Data listing —

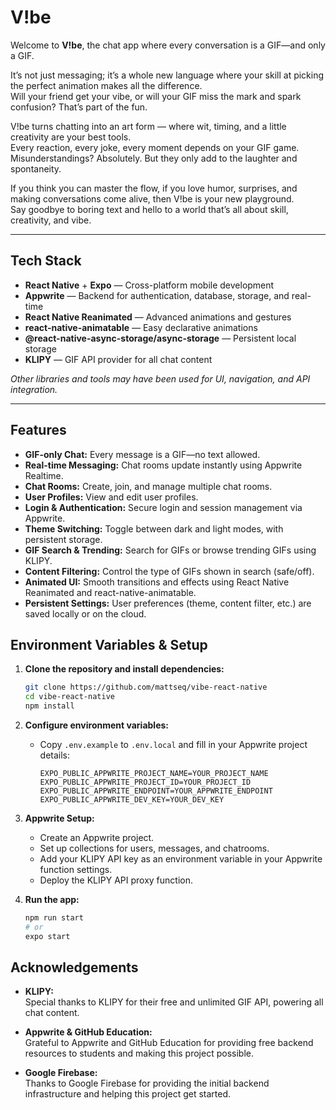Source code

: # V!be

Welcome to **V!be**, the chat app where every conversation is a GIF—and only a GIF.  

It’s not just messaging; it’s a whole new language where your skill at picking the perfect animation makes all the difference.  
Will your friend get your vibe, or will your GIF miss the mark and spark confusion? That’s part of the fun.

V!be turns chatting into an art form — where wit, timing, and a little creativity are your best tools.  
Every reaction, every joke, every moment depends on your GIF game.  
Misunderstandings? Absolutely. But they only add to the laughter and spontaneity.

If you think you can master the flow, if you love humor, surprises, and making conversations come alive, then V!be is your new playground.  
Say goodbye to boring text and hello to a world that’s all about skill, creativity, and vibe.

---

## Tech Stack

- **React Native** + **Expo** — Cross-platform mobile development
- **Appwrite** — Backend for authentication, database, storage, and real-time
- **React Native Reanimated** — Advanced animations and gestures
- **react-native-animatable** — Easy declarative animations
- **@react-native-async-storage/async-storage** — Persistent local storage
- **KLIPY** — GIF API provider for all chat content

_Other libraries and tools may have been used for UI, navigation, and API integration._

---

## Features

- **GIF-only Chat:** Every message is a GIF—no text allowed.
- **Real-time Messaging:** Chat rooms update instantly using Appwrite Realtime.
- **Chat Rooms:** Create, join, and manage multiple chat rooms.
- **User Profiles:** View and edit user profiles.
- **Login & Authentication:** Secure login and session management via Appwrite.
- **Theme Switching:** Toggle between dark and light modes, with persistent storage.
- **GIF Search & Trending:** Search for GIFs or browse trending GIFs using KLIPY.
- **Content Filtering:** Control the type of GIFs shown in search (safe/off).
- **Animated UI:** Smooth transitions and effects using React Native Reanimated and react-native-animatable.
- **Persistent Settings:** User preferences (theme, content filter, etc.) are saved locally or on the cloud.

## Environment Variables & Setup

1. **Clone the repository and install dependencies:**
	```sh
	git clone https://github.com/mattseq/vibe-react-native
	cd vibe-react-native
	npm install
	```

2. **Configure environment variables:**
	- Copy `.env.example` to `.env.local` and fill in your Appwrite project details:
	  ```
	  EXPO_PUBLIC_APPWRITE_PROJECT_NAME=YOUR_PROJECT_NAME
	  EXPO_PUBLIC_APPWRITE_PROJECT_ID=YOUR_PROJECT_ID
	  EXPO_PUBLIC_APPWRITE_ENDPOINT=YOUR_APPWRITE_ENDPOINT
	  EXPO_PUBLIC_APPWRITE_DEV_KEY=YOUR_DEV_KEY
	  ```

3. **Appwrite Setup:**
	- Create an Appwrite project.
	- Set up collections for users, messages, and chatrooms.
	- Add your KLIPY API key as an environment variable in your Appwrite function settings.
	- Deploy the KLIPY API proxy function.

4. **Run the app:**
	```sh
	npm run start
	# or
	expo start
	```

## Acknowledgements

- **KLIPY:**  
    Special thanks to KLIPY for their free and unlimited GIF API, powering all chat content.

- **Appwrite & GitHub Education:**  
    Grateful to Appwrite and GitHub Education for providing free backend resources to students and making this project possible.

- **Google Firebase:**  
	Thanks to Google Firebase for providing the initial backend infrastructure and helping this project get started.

Required work —
Look above for the line holding "Will your friend". Print it and every line after it, exactly, through the line holding "If you think".

Solution for this exercise —
Will your friend get your vibe, or will your GIF miss the mark and spark confusion? That’s part of the fun.

V!be turns chatting into an art form — where wit, timing, and a little creativity are your best tools.  
Every reaction, every joke, every moment depends on your GIF game.  
Misunderstandings? Absolutely. But they only add to the laughter and spontaneity.

If you think you can master the flow, if you love humor, surprises, and making conversations come alive, then V!be is your new playground.  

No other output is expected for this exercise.